Humans often learn by analogy. You take something you don’t understand and try to analogize to something you do understand. This is one of the reasons wave particle duality is so difficult to understand, because light in analogous to two incongruous models we already know: waves and particles.
Cryptography is also very difficult to understand because people have a hard time bridging the gap between things they know and are familiar with and things they don’t know. Some cryptographic techniques just don’t have very good real world analogies. It’s like quantum science, unfathomable to most people.
M of N secret splitting is just such a creature. Something that really has no real world analogy and is hard for people to grasp.

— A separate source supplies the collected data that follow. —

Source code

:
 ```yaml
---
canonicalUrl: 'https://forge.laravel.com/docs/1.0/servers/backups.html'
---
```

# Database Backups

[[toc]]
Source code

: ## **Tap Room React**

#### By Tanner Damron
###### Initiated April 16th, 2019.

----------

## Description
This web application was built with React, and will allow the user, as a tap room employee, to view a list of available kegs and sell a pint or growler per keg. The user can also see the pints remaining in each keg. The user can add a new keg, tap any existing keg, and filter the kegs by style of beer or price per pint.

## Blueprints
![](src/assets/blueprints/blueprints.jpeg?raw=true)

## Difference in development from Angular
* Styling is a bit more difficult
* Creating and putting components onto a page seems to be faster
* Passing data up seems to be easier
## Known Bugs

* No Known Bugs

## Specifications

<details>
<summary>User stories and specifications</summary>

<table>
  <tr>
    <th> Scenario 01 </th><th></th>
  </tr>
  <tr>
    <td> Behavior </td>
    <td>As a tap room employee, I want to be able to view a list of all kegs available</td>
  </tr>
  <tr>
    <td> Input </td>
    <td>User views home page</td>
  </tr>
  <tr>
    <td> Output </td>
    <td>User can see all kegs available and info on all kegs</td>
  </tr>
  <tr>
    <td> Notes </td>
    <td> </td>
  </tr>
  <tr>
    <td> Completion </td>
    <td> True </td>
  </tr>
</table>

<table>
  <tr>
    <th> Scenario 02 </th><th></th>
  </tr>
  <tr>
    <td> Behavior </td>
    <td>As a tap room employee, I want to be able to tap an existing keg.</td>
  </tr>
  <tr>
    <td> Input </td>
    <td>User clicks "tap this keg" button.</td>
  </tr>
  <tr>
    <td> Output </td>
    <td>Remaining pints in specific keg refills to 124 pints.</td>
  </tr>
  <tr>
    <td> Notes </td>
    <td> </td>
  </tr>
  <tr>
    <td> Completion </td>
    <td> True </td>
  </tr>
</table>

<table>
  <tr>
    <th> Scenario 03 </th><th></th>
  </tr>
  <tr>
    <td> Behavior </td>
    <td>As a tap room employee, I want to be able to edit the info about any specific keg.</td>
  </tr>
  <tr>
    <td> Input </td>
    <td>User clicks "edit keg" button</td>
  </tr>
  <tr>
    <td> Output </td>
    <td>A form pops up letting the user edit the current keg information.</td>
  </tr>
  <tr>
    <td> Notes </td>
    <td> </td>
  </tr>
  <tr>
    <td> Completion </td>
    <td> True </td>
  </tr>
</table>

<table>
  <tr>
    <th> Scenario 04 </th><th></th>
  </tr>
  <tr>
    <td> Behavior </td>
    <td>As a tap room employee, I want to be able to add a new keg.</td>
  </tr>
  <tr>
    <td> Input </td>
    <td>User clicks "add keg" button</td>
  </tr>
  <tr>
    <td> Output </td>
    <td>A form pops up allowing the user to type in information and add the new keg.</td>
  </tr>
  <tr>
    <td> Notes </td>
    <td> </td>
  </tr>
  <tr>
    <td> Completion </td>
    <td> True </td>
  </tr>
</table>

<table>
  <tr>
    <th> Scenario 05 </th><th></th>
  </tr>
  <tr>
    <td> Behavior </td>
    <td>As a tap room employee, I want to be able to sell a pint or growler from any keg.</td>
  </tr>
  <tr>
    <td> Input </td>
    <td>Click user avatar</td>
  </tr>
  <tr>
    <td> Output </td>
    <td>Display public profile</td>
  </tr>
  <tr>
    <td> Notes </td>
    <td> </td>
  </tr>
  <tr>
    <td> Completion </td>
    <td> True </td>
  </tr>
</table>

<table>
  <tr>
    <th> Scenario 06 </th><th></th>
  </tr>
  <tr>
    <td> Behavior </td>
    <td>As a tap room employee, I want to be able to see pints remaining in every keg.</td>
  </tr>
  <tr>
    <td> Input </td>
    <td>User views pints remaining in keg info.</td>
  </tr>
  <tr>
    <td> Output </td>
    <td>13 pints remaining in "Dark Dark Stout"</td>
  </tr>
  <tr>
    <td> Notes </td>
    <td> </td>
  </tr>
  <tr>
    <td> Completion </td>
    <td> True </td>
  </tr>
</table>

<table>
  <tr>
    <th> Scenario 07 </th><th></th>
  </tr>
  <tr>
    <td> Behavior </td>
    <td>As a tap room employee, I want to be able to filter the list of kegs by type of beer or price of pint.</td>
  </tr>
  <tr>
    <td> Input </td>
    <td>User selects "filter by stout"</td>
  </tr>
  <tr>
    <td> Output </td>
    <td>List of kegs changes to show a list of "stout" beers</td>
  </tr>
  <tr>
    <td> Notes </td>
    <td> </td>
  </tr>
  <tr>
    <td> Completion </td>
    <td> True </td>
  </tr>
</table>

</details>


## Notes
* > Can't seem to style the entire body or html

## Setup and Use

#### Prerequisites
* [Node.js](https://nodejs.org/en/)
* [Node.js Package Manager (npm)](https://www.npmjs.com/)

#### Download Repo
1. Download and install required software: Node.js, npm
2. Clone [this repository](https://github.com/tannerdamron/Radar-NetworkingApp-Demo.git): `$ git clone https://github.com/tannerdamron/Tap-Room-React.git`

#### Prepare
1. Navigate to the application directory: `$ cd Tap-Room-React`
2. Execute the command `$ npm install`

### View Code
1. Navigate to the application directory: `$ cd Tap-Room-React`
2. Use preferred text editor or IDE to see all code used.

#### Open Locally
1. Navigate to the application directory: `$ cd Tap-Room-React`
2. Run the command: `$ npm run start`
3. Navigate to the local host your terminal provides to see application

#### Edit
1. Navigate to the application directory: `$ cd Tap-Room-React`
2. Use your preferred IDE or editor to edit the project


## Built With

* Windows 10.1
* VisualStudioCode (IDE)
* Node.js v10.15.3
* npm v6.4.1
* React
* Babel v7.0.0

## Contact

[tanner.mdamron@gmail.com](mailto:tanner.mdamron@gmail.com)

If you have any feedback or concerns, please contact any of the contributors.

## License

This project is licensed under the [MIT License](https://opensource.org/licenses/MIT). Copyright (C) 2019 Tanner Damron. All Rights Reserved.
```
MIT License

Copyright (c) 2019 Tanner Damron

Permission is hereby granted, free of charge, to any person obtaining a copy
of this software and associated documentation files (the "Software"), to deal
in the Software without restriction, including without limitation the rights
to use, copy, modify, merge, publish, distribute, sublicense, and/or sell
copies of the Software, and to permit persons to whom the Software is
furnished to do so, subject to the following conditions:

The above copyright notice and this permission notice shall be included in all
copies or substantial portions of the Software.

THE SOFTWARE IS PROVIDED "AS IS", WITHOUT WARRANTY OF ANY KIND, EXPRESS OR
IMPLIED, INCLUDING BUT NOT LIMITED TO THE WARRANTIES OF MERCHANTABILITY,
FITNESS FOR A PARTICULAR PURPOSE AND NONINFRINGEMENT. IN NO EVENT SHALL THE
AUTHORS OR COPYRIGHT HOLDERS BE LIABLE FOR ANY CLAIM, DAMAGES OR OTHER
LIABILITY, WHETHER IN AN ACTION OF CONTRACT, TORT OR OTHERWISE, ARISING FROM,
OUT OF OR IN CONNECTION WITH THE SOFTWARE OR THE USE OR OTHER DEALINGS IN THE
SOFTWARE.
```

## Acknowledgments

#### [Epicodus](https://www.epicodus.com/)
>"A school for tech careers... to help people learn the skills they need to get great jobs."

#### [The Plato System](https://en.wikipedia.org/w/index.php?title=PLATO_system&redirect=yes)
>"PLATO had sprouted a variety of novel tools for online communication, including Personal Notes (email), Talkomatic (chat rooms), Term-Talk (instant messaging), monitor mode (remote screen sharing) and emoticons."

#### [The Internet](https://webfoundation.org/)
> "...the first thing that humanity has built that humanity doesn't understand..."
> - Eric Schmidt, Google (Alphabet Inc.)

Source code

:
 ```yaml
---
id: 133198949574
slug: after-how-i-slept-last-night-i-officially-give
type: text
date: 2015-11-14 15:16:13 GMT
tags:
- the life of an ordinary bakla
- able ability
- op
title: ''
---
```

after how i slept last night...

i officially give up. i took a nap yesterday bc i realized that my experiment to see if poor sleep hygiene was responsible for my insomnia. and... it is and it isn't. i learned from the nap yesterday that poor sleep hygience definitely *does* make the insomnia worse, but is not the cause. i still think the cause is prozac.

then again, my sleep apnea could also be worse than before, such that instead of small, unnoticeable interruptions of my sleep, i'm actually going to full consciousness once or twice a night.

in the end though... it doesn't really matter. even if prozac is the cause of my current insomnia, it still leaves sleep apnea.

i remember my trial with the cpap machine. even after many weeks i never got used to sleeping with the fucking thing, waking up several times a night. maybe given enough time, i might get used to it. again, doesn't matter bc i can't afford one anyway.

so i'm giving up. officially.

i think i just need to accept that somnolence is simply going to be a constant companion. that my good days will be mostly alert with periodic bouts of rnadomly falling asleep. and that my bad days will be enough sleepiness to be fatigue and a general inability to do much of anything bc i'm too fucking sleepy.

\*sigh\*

Even harder it seems, is the multitude of applications such a neat techniques has for us.
Say you have a sentence “Now the right to life has come to mean the right to enjoy life, — the right to be let alone.” which you want to split up and store in N locations. The most obvious option, store the entire sentence in each location, isn’t very secure since any one of those locations could be compromised and give up your secret. You could split the sentence into N parts and store each part in each location and then it would take someone compromising each location to reconstruct your sentence. That’s better but now we suffer from another problem. What happens if we lose one of our locations (due to corruption or destruction)? Now we can’t reconstruct the sentence, because we’ve lost data. What’s a nice medium solution?
M of N secret splitting allows us to split the sentence into N parts but any M of them will reconstruct the entire sentence. For example we could split it into 10 parts and it takes 5 to reconstruct the sentence. This gives us the security of an attacker needing to compromise 5 locations AND us the security that we could lose 50% of the locations and still find the secret. Without cryptography it’s difficult to understand how this could be done. What’s even more interesting, is what else can be accomplished with this technique, beyond the simple idea of secret sharing. I gave one example last month, but I’m going to give another example this month that I thought about extensively during the Privacy Academy in Dallas.
Assume your customers have your mobile phone application and you want to be able to alert them to crowded conditions so they can avoid them (like traffic) or go to them (like hot nightclubs) but you don’t want to worry about tracking customers location information. You could have some sort of polling system that just ticked off where customers are without storing the information but the customer’s phones still have to let you know where they are, right? This leads to problems of hack, leaks or employee malfeasance. Wouldn’t it be better to have a system that gave you the information you needed without customers needing to tell you where they were? Enter M of N secret splitting.
Let each customer be identified by a unique customer name (email address or username). Take the user identifier and compress it down to one of 100 slots. In other words, take the numeric equivalent of the identifier and modulo it by 100. [100 is an arbitrary number here]. That way each customer falls into an essentially random bucket out of 100 buckets.
Now describe the location, say “El Gaucho Inca Restaurant” (where I recently had a delicious Peruvian meal). Perform M of N secret splitting on the location, where N is 100 and M is 5. This way, you have 100 parts and any 5 will give you the location. Now, pick the piece number equivalent with the slot you chose for this customer and upload that.
The company now has one piece of data it can’t do anything else. If it collect 4 others, it can reconstruct the location, but not until. By splitting it into 100, there is a 99/100 chance that the next piece it gets won’t be in the same bucket. We have met the criteria of absolutely not knowing where each person is, yet we can tell, in the aggregate, if at least 5 people are at this location.
While this may not seem like a major revelation, it seems that many system designers and business people have difficultly grasping the ability to build a system to meet the needs without storing or collecting data it would seem critical to the system. I’ll be talking more about this in future posts.